[Saved entries]

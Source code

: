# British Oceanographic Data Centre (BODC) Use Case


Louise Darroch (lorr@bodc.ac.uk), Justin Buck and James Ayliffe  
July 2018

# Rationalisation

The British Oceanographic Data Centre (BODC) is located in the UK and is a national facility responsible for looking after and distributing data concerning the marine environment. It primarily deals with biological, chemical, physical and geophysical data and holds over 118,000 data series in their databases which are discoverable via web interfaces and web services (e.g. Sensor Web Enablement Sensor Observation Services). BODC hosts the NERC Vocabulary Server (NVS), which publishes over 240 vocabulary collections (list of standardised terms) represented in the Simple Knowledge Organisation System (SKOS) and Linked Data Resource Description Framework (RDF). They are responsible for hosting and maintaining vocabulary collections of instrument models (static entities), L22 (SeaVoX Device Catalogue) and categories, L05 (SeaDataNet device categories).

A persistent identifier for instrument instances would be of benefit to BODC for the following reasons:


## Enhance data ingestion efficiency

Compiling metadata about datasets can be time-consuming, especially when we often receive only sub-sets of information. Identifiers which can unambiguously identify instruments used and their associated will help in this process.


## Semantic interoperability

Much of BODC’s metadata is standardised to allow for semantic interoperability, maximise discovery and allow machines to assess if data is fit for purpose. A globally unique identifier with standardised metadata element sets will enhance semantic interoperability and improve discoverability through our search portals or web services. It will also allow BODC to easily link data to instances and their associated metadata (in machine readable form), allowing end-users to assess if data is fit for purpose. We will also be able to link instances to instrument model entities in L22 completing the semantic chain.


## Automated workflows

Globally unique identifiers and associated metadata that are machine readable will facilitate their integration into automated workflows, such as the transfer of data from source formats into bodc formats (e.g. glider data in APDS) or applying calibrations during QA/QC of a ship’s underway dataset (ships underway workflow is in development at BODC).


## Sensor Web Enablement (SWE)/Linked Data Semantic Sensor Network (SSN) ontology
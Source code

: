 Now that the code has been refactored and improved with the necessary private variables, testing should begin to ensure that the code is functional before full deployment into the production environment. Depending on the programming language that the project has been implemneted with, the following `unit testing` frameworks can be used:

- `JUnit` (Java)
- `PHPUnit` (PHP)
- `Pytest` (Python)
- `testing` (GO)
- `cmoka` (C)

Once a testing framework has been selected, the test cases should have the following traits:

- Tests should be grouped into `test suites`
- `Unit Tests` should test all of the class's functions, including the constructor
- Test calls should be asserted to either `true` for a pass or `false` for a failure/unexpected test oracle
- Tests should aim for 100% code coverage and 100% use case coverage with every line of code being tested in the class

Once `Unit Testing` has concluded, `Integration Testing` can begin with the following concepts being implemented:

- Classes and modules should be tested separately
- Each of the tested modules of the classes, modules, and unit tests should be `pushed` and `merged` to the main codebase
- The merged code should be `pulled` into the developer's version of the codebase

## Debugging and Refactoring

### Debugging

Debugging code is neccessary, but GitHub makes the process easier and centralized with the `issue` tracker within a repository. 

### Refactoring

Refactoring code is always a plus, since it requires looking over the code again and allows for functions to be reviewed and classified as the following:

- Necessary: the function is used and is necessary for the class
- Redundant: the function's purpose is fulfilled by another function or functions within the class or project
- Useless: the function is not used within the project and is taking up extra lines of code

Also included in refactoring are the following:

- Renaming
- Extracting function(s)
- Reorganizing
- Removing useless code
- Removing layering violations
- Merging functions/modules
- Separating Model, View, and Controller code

■ **Task directions**:
For every line in the data above that has the string "Debugging", return that line.

■ **Answer to this task**:
## Debugging and Refactoring
### Debugging
Debugging code is neccessary, but GitHub makes the process easier and centralized with the `issue` tracker within a repository. 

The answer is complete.